岩手県盛岡市中ノ橋通一丁目

2012/05/16取材

この建物は旧九十銀行本店本館として明治43年(1910)に竣工した。構造は煉瓦造2階建(一部地下1階)で、建物面積は264.61㎡。正面から見て左右非対象の建物で、屋根はマンサード型を基本とし、正面左側は棟を直交させて飾り棟をのせ、ドーマー窓を飾り、天然スレート板及び銅板で葺かれている。

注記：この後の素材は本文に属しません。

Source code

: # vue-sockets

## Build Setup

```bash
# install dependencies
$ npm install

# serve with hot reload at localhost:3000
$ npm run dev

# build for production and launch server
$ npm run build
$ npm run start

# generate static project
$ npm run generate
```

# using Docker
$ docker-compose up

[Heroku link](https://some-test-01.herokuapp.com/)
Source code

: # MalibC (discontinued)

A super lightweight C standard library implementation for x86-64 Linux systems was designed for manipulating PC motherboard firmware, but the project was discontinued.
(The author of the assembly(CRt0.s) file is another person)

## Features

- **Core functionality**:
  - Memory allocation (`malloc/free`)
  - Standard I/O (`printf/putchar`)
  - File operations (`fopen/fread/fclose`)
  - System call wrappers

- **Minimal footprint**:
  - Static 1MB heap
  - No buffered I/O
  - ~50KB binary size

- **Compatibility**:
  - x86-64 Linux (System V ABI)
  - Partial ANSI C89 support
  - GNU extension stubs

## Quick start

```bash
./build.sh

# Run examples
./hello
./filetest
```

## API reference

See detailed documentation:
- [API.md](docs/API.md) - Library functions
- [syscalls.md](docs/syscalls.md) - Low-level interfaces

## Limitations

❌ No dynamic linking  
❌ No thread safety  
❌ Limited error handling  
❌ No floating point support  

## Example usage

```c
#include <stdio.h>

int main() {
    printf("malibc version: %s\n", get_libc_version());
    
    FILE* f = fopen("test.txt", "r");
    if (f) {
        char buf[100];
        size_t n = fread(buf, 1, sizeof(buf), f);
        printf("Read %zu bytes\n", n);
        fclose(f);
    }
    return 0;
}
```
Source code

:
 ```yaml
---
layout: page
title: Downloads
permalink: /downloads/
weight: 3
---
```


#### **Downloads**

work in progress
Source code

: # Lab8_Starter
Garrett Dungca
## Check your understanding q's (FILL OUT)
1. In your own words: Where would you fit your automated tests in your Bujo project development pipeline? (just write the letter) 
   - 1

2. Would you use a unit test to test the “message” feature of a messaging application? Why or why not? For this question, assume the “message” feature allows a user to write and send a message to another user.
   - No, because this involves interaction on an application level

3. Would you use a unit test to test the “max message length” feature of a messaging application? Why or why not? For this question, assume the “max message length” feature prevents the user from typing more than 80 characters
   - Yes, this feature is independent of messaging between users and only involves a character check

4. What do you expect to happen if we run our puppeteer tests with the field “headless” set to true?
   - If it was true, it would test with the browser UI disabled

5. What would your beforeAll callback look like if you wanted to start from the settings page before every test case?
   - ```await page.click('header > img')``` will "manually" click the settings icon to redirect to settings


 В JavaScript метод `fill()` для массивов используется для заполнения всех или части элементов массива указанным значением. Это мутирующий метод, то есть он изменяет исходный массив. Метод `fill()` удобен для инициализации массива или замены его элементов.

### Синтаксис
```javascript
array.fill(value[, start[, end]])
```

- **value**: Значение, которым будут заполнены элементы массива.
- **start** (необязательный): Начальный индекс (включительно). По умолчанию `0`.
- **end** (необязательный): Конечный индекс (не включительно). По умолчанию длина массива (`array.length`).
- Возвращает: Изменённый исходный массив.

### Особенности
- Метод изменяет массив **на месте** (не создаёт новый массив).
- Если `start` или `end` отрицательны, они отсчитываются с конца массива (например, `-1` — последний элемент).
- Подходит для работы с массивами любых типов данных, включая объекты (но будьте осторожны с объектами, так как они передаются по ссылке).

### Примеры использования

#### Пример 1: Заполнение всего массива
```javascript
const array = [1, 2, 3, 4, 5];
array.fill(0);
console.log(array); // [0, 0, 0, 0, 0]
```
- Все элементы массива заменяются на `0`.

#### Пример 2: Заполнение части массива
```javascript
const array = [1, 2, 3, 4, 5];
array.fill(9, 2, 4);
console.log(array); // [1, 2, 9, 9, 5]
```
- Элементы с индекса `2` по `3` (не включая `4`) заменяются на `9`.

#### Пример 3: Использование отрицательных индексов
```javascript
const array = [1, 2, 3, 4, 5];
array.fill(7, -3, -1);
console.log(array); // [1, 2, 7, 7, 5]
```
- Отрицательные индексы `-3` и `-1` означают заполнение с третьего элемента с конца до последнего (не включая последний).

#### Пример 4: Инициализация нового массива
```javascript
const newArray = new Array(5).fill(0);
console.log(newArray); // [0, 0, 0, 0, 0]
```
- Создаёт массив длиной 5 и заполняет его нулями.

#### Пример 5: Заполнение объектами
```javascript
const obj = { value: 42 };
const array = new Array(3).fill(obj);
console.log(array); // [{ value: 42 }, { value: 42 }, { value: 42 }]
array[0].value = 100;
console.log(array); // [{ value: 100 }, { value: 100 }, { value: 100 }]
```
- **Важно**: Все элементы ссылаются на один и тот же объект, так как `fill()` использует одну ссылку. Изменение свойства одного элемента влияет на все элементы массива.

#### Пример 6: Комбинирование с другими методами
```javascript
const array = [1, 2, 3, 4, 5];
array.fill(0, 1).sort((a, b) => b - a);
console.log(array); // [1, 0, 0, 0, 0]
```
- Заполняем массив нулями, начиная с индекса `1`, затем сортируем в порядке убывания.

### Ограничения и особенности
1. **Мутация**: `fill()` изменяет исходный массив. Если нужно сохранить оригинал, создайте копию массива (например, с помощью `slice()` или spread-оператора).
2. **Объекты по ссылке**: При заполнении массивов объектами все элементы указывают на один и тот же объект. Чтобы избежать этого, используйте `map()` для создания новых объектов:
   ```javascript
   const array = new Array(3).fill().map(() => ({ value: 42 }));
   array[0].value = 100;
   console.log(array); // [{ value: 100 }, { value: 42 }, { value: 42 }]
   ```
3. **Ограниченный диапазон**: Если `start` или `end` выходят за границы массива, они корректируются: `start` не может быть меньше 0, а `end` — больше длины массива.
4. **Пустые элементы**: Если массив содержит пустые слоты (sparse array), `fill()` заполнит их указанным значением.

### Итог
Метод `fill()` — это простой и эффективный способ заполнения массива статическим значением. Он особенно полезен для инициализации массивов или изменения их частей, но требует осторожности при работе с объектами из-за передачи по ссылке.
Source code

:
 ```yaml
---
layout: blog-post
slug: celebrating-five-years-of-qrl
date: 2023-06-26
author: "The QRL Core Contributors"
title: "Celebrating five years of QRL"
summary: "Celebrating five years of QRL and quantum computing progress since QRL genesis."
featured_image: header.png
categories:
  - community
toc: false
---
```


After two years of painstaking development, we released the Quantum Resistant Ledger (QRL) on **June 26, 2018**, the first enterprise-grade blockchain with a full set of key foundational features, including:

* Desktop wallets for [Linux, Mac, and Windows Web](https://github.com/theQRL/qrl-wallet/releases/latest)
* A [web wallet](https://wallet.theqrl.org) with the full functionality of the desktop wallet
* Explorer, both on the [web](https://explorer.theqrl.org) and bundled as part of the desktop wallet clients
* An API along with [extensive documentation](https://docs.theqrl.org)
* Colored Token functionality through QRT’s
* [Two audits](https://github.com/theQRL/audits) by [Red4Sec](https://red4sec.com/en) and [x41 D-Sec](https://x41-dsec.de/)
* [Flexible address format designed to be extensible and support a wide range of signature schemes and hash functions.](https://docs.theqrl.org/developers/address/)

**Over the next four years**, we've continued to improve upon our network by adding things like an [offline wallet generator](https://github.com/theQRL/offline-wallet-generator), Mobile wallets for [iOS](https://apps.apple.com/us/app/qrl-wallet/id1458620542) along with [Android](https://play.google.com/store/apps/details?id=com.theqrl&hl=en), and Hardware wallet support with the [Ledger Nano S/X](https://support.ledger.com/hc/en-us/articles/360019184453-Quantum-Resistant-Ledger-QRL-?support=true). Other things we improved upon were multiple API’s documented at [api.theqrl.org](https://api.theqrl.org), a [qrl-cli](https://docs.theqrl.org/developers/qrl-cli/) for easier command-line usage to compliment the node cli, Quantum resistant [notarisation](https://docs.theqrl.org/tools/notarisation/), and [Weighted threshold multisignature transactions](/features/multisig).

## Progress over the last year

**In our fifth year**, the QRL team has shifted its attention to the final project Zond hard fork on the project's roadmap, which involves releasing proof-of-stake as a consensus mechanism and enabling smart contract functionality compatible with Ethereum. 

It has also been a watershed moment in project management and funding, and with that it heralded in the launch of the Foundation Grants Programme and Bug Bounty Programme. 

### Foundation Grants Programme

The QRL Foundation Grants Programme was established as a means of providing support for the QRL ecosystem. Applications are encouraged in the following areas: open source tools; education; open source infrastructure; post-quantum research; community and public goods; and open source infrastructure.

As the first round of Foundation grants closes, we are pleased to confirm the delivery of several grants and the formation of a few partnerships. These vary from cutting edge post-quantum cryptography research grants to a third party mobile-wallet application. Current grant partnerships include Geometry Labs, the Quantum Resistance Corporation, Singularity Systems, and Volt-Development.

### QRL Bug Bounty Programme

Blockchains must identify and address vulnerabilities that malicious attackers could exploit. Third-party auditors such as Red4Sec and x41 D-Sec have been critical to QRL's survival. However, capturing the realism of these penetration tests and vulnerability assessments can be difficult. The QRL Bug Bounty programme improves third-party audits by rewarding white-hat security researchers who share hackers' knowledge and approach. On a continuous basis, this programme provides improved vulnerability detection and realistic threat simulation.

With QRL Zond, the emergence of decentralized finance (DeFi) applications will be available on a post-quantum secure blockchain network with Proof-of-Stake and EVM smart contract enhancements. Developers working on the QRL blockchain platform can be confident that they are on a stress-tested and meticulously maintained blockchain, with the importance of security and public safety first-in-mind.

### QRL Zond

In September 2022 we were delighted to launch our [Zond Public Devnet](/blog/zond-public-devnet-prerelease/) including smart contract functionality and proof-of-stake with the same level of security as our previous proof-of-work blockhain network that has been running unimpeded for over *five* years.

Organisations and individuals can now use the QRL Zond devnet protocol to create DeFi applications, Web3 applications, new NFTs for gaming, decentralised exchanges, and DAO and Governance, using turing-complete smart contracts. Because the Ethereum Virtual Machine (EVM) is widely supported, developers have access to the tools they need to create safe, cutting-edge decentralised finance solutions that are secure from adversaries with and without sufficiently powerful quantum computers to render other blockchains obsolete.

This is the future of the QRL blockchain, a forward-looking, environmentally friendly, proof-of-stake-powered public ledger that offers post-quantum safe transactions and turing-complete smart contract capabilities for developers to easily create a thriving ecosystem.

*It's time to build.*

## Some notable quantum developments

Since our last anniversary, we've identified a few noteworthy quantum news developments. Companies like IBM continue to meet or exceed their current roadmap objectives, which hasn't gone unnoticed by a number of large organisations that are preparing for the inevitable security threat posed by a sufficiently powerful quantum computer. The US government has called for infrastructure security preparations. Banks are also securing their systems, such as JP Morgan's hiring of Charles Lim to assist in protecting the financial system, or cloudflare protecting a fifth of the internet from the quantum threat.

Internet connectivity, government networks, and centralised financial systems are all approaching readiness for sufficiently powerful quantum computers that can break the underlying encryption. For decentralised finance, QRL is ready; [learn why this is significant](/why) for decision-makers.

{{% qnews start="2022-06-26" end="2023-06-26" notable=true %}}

建物の荒削りな隅石や入口、窓のアーチなどの石材は、盛岡市内川目産の花崗岩が使用されている。明治期の銀行は、営業室を高い吹き抜けとするのが主流だったが、ここでは2階に広い総会室を設け、1階を営業室、客溜、金庫室、頭取室及び応接室としている。

大正期の表現主義建築の先駆けとされ、外観は重厚感のあるロマネスクリヴァイヴァル様式、内部は直線的で平明かつ簡潔なゼツェッシオン式の影響がみられ、19世紀末の欧州での建築運動をいち早く反映させたものとして、我が国の近代建築史上重要な建造物と言える。

国重要文化財に指定されており、現在は「啄木・賢治青春館」として利用されている。